__TASK STATEMENT__
Transcribe, word for word and without additions, each line below from the one containing "Default limit |" through the one containing "number of pending", both ends included.

━━━ DATA SUPPLIED ━━━

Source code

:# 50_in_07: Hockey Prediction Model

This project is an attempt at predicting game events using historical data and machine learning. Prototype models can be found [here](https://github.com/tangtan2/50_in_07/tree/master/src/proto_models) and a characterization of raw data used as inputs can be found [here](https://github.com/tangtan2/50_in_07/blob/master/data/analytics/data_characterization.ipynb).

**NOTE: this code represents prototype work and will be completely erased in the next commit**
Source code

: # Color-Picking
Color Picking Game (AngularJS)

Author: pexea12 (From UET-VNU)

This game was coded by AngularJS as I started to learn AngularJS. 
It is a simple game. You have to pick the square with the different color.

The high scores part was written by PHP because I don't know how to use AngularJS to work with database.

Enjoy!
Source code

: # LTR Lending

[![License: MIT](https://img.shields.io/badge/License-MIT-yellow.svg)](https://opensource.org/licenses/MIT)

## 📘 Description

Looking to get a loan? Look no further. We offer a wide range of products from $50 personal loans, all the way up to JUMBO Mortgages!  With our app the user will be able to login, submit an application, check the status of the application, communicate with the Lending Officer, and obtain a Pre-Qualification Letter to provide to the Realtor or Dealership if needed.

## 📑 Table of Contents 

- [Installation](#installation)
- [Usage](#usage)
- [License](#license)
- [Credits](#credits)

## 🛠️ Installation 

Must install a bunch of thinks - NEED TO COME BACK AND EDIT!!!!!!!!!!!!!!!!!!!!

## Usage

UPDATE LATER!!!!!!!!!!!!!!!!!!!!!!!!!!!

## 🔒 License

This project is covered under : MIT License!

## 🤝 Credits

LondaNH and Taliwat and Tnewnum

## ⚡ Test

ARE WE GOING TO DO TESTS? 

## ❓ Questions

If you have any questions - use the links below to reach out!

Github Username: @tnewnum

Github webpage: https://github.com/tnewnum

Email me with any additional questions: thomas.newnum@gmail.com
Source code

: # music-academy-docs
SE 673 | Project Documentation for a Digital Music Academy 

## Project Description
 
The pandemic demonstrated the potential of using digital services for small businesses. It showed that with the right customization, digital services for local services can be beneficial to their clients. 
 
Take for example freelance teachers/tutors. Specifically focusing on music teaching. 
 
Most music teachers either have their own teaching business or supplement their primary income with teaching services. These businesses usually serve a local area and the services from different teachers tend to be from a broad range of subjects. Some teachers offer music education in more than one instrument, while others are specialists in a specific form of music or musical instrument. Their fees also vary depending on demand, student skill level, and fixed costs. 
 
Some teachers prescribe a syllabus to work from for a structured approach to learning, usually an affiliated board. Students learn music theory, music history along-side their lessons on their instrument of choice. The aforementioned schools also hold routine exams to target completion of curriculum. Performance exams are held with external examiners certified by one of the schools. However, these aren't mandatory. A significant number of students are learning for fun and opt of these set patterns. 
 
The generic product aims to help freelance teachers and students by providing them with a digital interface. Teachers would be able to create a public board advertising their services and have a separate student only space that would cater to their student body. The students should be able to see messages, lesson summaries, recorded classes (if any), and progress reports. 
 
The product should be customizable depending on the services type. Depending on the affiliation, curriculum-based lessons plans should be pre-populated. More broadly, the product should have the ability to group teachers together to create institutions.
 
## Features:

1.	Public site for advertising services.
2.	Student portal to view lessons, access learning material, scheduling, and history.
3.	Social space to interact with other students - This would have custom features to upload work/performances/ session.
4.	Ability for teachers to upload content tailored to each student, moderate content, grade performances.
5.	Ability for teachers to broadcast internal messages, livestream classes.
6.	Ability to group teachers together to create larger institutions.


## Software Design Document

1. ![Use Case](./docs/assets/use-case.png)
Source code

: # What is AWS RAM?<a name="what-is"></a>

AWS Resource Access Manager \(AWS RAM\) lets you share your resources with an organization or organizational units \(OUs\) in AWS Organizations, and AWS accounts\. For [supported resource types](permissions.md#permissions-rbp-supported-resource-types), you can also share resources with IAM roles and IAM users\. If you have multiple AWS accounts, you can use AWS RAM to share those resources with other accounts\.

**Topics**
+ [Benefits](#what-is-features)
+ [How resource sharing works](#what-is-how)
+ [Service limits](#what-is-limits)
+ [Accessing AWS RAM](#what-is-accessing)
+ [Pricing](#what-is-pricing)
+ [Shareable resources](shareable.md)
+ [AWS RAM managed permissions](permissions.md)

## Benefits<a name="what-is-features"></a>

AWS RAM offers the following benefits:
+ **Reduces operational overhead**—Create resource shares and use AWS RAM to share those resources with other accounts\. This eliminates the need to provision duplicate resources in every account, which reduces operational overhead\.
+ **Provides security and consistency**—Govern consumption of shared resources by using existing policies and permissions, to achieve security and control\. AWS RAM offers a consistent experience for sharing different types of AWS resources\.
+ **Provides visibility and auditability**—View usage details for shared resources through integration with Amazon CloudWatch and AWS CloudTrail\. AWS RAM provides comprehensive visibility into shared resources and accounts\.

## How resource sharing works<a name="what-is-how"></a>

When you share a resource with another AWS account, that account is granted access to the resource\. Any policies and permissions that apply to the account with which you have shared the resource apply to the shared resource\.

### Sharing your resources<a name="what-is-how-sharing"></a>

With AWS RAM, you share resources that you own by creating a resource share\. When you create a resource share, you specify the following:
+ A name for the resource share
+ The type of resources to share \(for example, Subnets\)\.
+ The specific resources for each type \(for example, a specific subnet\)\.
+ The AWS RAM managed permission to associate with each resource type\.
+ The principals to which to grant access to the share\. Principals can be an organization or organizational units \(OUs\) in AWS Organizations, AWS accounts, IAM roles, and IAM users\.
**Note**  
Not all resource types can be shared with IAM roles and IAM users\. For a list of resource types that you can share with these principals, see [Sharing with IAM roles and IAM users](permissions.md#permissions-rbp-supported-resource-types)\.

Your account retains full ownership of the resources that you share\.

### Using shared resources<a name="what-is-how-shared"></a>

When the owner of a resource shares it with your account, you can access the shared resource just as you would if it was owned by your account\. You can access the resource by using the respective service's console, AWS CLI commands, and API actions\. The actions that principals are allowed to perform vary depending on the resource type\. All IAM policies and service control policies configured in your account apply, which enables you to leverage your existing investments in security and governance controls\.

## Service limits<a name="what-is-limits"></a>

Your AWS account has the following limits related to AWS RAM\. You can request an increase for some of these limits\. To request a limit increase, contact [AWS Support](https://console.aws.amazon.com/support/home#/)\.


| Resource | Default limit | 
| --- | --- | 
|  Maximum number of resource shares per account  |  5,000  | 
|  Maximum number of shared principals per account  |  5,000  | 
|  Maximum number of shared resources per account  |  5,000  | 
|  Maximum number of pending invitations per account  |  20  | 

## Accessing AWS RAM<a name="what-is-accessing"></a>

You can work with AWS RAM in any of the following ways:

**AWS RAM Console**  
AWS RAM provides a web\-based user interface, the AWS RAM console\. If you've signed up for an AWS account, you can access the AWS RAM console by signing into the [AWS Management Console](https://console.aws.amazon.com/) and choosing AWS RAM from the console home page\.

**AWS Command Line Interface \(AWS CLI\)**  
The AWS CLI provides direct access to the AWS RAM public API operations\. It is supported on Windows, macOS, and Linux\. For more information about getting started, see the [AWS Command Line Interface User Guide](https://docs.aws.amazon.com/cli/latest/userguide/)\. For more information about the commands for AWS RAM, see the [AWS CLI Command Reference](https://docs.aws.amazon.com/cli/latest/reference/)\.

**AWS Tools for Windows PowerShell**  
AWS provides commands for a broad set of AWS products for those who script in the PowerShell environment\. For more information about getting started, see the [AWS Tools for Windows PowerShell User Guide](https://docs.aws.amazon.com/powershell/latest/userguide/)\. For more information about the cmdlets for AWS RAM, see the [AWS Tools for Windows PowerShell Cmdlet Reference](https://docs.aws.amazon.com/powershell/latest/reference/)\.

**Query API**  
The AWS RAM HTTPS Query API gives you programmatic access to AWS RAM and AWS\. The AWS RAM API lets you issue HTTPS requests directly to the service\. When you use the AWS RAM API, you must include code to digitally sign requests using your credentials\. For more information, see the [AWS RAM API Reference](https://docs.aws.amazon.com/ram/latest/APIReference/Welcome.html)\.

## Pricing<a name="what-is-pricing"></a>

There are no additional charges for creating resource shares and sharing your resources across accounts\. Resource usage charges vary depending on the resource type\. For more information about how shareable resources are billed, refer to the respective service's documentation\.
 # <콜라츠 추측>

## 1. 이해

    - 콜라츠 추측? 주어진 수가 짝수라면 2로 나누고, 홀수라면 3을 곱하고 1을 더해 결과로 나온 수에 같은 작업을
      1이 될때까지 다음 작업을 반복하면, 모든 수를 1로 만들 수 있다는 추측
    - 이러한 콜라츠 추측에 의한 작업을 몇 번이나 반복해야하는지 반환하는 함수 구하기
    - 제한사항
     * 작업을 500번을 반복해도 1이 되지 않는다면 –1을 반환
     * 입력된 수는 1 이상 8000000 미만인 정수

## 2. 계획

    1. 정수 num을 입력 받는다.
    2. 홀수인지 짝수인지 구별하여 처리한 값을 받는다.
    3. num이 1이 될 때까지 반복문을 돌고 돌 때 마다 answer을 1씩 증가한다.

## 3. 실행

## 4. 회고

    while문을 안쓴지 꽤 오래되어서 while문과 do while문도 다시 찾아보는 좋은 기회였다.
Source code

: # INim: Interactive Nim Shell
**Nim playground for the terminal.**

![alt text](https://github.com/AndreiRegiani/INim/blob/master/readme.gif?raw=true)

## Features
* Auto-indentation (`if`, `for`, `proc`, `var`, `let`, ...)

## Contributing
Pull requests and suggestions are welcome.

━━━

__REPLY__
| Resource | Default limit | 
| --- | --- | 
|  Maximum number of resource shares per account  |  5,000  | 
|  Maximum number of shared principals per account  |  5,000  | 
|  Maximum number of shared resources per account  |  5,000  | 
|  Maximum number of pending invitations per account  |  20  | 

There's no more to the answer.